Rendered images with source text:
▽
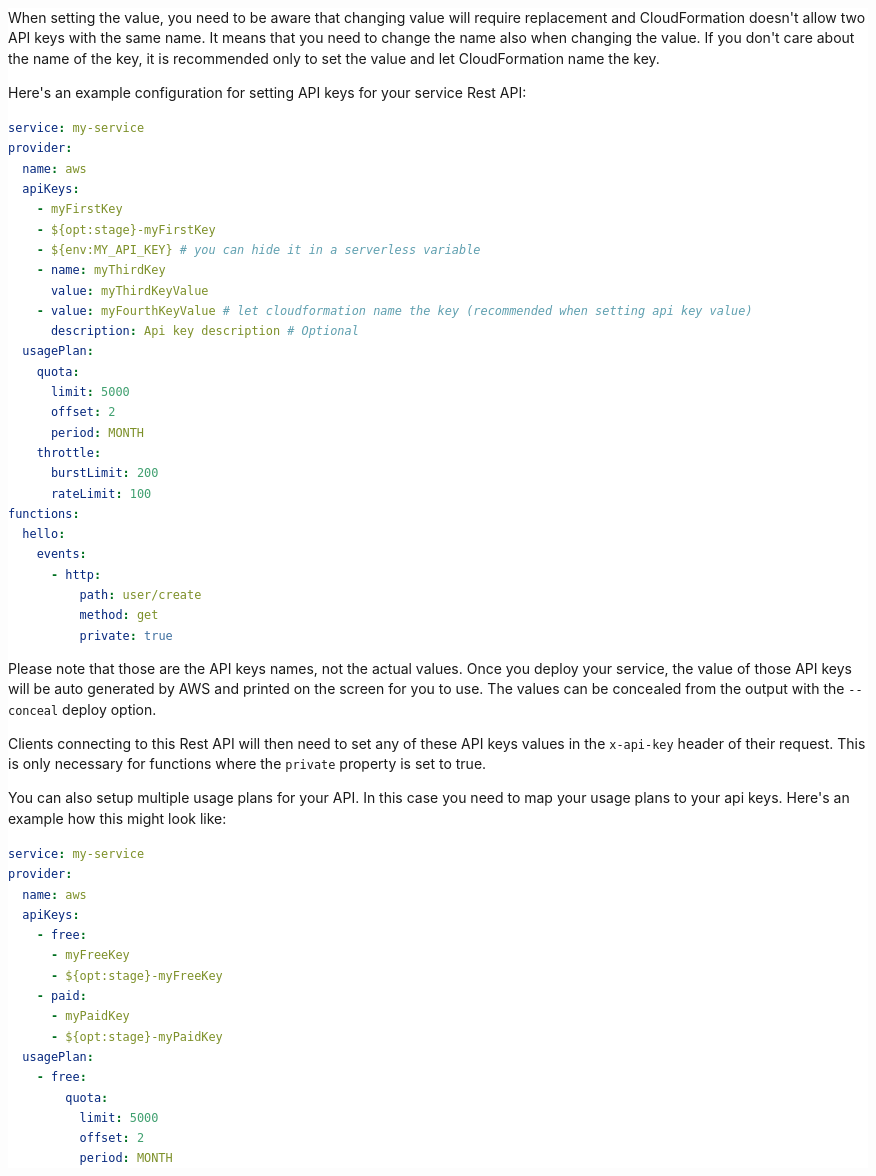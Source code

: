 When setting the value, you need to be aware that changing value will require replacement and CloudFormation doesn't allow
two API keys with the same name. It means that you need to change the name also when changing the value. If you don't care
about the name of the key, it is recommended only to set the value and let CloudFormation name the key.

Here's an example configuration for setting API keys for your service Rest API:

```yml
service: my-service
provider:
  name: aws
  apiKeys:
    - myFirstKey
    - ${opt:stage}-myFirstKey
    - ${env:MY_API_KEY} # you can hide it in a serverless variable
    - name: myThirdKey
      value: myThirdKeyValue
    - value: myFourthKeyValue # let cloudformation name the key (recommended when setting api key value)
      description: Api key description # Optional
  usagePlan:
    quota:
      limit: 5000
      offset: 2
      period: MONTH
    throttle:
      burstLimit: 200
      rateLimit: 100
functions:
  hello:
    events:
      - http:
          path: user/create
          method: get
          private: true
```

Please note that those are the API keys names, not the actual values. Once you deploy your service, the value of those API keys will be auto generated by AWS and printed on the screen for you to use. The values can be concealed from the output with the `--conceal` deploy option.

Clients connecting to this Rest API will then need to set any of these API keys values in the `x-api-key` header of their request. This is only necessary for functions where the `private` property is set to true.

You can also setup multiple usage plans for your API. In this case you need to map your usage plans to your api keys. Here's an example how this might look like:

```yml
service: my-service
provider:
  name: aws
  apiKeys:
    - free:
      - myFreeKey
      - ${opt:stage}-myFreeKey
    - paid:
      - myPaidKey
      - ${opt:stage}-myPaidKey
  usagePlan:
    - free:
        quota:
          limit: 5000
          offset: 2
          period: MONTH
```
△
» **Task directions**
Copy each line from the data that features the string "functions".

» **Expected answer**
functions:
Clients connecting to this Rest API will then need to set any of these API keys values in the `x-api-key` header of their request. This is only necessary for functions where the `private` property is set to true.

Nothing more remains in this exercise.